The only sit inside kayak that I'm aware of, is the Future Beach Trophy 126 or 144. These models have a dihedral hull (cupped design) that allows you to stand and fish.

As for the tandem kayak...I DO NOT recommend it. 2 guys that close swinging hooks is always a bad idea.  A 14' canoe is too close, so a kayak would be waaay too close. Plus, it's always nice to be able to go where ever YOU want to go to fish. 

Bowhunter57


----------



## StuckAtHome (Apr 29, 2004)

I'd get a sot, or a solo canoe,I can stand in both rather easy, plus standing helps my aching back. Many choices as others have said, try to arrange test paddle, they all look awesome on the floor

posted using Outdoor Hub Campfire


----------



## Steve K (Jan 6, 2013)

Take a look at the Native Slayer, it has had great response at the shows,
The deck is wide open , stand up bars will be available very soon for both the Slayer and Cudas.

With the Big Tuna you can arrange the seats facing each other to allow trouble free casting, fish off both sides of the kayak

Right now the most stable (best primary)standing kayak out there is the Hobie Pro Angler, second is the Frontier from NuCanoe, than I like the Cudas, for a sit down only, the Malibu X Factor or Stealth can't be beat, they are rock solid.
I haven't had time to try out the Slayer yet as were iced in, but the guys in Texas I've spoken to love it.

As always try before you buy.


----------



## Nubes (Dec 3, 2012)

I fish from a Stealth 12 and stand up stability was one of the main reason I went with the Stealth. Width generally means stability and the stealth is one of the widest at 33inches. Then add the amazing access to the hull the gator hatch allows, plus a plumbed live well which when full will actually help the stability when standing because the weight being in the center close to the water line. We like to do multi day epic fish/camp trips and my Stealth lets me load ALL my gear. She has a high weight limit at 450lbs. I did a LOT of research before going with the Stealth but she suited me best for the type trips and fishing I like to do. DO your homework but you cant go wrong with the Stealth! here she is loaded to the gills on a 4 day trip down on Laurel Lake last summer.


----------



## Smittyfisher (Dec 11, 2012)

Malibu Stealth is awesome easy to stand up and fish really great platform. I has a live well built in and plenty of storage. Just my two cents but you should really give the stealth some thought totaly awesome..


----------



## Bubbagon (Mar 8, 2010)

Either of those two yaks are going to be very standing friendly. The Stealth is 33" wide, the Big Tuna is 35" wide. The Big Tuna would be more stable in that you can stand just about anywhere on that boat. 

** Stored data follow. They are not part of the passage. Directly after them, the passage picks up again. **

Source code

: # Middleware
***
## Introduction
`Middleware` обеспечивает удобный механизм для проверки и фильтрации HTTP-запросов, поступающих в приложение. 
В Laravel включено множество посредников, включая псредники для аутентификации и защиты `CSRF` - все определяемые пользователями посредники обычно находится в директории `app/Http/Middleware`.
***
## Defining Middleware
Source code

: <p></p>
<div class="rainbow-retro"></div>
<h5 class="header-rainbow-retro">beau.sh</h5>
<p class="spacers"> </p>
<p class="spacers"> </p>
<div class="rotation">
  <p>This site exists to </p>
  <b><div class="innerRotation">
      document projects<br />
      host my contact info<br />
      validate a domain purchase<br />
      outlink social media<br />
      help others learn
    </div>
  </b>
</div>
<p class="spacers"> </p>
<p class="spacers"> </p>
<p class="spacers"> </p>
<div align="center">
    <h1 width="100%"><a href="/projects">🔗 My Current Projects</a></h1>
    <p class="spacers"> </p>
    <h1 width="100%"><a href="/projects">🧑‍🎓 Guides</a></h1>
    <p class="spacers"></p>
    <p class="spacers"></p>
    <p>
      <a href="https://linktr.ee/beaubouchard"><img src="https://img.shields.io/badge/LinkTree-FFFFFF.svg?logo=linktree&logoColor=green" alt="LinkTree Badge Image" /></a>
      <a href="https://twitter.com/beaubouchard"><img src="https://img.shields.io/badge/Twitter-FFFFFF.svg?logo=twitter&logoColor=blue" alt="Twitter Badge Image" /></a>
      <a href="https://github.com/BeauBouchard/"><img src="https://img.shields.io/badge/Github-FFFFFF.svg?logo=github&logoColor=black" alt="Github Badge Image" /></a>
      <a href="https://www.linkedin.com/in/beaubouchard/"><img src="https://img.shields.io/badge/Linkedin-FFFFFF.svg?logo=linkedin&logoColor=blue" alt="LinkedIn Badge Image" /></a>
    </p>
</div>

They both have good design ideas going on top of the boat. 

If you plan on fishing more than 4 hours at a time, seating will become more important. Big Tuna has the double camp chair seats, and like over 100 different seating combinations with all the molded in seating options.
Stealth doesn't have a seat, but you can add a pad with a back.

However, the Stealth is much lighter at 67lbs versus 101lbs. Looks like most of the Stealth guys are cart guys anyway, but if you're not going to use a cart, it's an issue to consider.


----------



## Nubes (Dec 3, 2012)

Bubbagon said:


> Either of those two yaks are going to be very standing friendly. The Stealth is 33" wide, the Big Tuna is 35" wide. The Big Tuna would be more stable in that you can stand just about anywhere on that boat.
> 
> They both have good design ideas going on top of the boat.
> 
> ...





Im not a huge Jackson fan but the big tuna looks nice, isnt it a tandem designed for two?? I like the idea of having it set up for 1 and having lots of extra storage.


----------



## Bubbagon (Mar 8, 2010)

Nubes said:


> Im not a huge Jackson fan but the big tuna looks nice, isnt it a tandem designed for two?? I like the idea of having it set up for 1 and having lots of extra storage.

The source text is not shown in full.